5. Exogenous agonist-activated FFARs have been suggested as potential therapeutic targets for the prevention of palmitic-induced lipid toxicity in beta cells. How safe and effective are they?

 

 

6. Are palmitic acid-induced lipid toxicity protective strategies clinically and in use? In the discussion section, the clinical application status of palmitic acid-induced lipid toxicity protection strategies should be supplemented.

Author Response

1. Comment This review mentions that palmitic acid can be converted into triglycerides by desaturation and lengthening and stored in lipid droplets, which enzymes regulate this conversion process?

 

In the introduction section we mentioned that palmitic acid is stored in LD as triglyceride in adipose and non-adipose tissue without detailing the process (see lines 87 to 90). However in the section 2 the process including the enzymes involved in the conversion is added (see lines 152-158).

 

2. The document mainly discusses the relationship between palmitic acid induced lipid toxicity and metabolic syndrome and obesity. Does this relationship exist in other diseases, such as type 2 diabetes and cardiovascular disease?

 

Yes of course the relation between PA-induced lipotoxicity and cardiovascular diseases and Type 2 Diabetes was commeted en the section 5 dedicated to PA and Insulin resistance and CV diseases. the manuscript already describes the relationship of palmitic acid-induced insulin resistance related to the development of diabetes  and cardiovascular diseases in the section 5. Even so, we added in the same section a comment about the the relation to type 2 diabetes and cardiovascular disease in lines 429 o 436. With the focus on the lipotoxicity damage in both diseases.
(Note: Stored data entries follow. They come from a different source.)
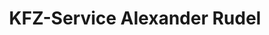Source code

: ---
title: "KFZ-Service Alexander Rudel"
url: /wetzlar/kfz-service-alexander-rudel/
shop: Autowerkstatt
---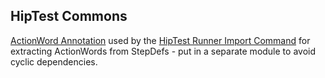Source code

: ## HipTest Commons

[ActionWord Annotation](src/main/java/com/smartbear/readyapi4j/cucumber/hiptest/ActionWord.java) used by the 
[HipTest Runner Import Command](../hiptest-runner/README.md#importing-actionwords) for extracting ActionWords 
from StepDefs - put in a separate module to avoid cyclic dependencies.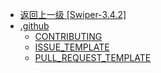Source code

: - [返回上一级 [Swiper-3.4.2]](page/web前端/工具库/Swiper/Swiper-3.4.2/)
- [.github](page/web前端/工具库/Swiper/Swiper-3.4.2/.github/)
  - [CONTRIBUTING](page/web前端/工具库/Swiper/Swiper-3.4.2/.github/CONTRIBUTING.md)
  - [ISSUE_TEMPLATE](page/web前端/工具库/Swiper/Swiper-3.4.2/.github/ISSUE_TEMPLATE.md)
  - [PULL_REQUEST_TEMPLATE](page/web前端/工具库/Swiper/Swiper-3.4.2/.github/PULL_REQUEST_TEMPLATE.md)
Thank you for the comment

 

3. Lipid droplets play an important role in providing energy for metabolic processes and membrane biosynthesis, how do lipid droplets affect the efficiency of energy use by cells?

 

A comment was added to the text about this important question. See section 7 lines 526 to 534.

 

 

4. Natural antioxidants can reduce palmitic acid induced lipid toxicity, which antioxidants are most effective? What is the mechanism of action?

 

in the sections 6 we describe the possible nechanism by which several antioxidants protect against PA induced lipotoxicity  we add and edit a small conclusion paragraph highligthing the polyphenols as the most effective antioxidants related to the activation of sirtuins, Akt and AMPK as a possible mechanism (lines 508  to 510) and further  investigations are needed to demonstrate the effectivety of natural antioxidants improving cellular health in models of metabolic MetS and obesity. Moreover in the section 9 we describe in general that  the increased number of hydroxyl groups, the presence of allyl carboxylic acid, and the substitution of hydroxy by methoxy groups in the polyphenol molecules strongly increase their direct reducing and antioxidant capacities [161,162] (lines 611 to 613).

 

5. Exogenous agonist-activated FFARs have been suggested as potential therapeutic targets for the prevention of palmitic-induced lipid toxicity in beta cells. How safe and effective are they?

 

A more detail about the safety and the affectivity of exogenous activators of FFARs was added  in the text. Moreover it is well known that any synthetic product with biological activity cannot be exempt from secondary effects and more studies are need to characterize the safety . A comment was added to the section 4; lines 385 to 400

 

 

6. Are palmitic acid-induced lipid toxicity protective strategies clinically and in use? In the discussion section, the clinical application status of palmitic acid-induced lipid toxicity protection strategies should be supplemented.

 

Although the lipotoxic effects of high-concentration of palmitic acid are well documented, the possibility that low doses of PA confer protective benefits suggests the need to explore dose-response relationships further in clinical settings. This duality could inspire dietetic recommendations and personalized therapeutic strategies. Short-term exposure to low-dose palmitic acid has been shown to improve mitochondrial function and oxidative status in cardiomyoblasts, suggesting that controlled exposure may enhance cellular resistance to mitochondrial dysfunction, to oxidative stress, inflammation and insulin resistance (doi: 10.1016/j.toxrep.2024.01.014). This comment was added to the section 5 lines 456 to 462.

 

 

Reviewer 2 Report

Comments and Suggestions for Authors

Authors review protection strategies against palmitic acid-induced lipotoxicity in metabolic syndrome and related diseases. They discuss the sources of palmitic acid, its metabolism and potential role of oxidative stress and antioxidant pathways to mitigate the palmitic acid-induced lipotoxicity.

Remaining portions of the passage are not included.